What to work on:
Below are records to transcribe in full and unchanged; omit every picture.

Start of Records for this task

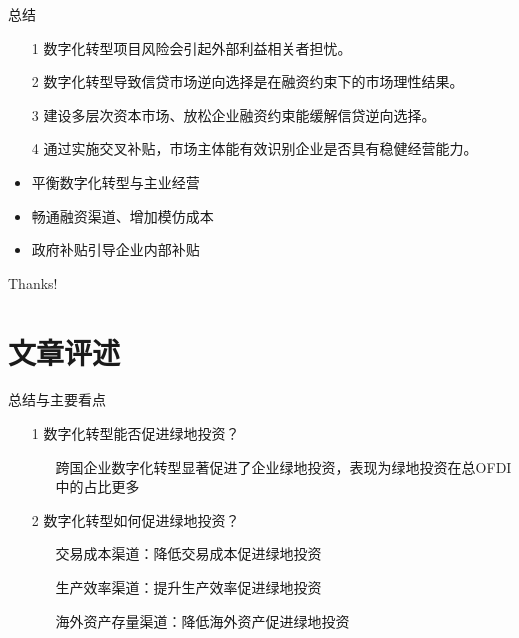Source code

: \documentclass{beamer}
\begin{document}
\begin{frame}{总结}
	\begin{itemize}
		\item[1] 数字化转型项目风险会引起外部利益相关者担忧。
		\item[2] 数字化转型导致信贷市场逆向选择是在融资约束下的市场理性结果。
		\item[3] 建设多层次资本市场、放松企业融资约束能缓解信贷逆向选择。
		\item[4] 通过实施交叉补贴，市场主体能有效识别企业是否具有稳健经营能力。
	\end{itemize}
\end{frame}
\begin{frame}
	\begin{itemize}
		\item 平衡数字化转型与主业经营
		\item 畅通融资渠道、增加模仿成本
		\item 政府补贴引导企业内部补贴
	\end{itemize}
\end{frame}
\begin{frame}
    \begin{center}
        {\Huge\calligra Thanks!}
    \end{center}
\end{frame}

\section{文章评述}

\begin{frame}{总结与主要看点}
	\begin{itemize}
		\item[1] 数字化转型能否促进绿地投资？
		\begin{itemize}
			\item[] 跨国企业数字化转型显著促进了企业绿地投资，表现为绿地投资在总OFDI中的占比更多
		\end{itemize}
		\item[]
		\item[2] 数字化转型如何促进绿地投资？
		\begin{itemize}
			\item[] 交易成本渠道：降低交易成本促进绿地投资
			\item[] 生产效率渠道：提升生产效率促进绿地投资
			\item[] 海外资产存量渠道：降低海外资产促进绿地投资
		\end{itemize}
	\end{itemize}
\end{frame}
\end{document}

End of Records for this task

Written reply:
Source code

: \documentclass{beamer}
\begin{document}
\begin{frame}{总结}
	\begin{itemize}
		\item[1] 数字化转型项目风险会引起外部利益相关者担忧。
		\item[2] 数字化转型导致信贷市场逆向选择是在融资约束下的市场理性结果。
		\item[3] 建设多层次资本市场、放松企业融资约束能缓解信贷逆向选择。
		\item[4] 通过实施交叉补贴，市场主体能有效识别企业是否具有稳健经营能力。
	\end{itemize}
\end{frame}
\begin{frame}
	\begin{itemize}
		\item 平衡数字化转型与主业经营
		\item 畅通融资渠道、增加模仿成本
		\item 政府补贴引导企业内部补贴
	\end{itemize}
\end{frame}
\begin{frame}
    \begin{center}
        {\Huge\calligra Thanks!}
    \end{center}
\end{frame}

\section{文章评述}

\begin{frame}{总结与主要看点}
	\begin{itemize}
		\item[1] 数字化转型能否促进绿地投资？
		\begin{itemize}
			\item[] 跨国企业数字化转型显著促进了企业绿地投资，表现为绿地投资在总OFDI中的占比更多
		\end{itemize}
		\item[]
		\item[2] 数字化转型如何促进绿地投资？
		\begin{itemize}
			\item[] 交易成本渠道：降低交易成本促进绿地投资
			\item[] 生产效率渠道：提升生产效率促进绿地投资
			\item[] 海外资产存量渠道：降低海外资产促进绿地投资
		\end{itemize}
	\end{itemize}
\end{frame}
\end{document}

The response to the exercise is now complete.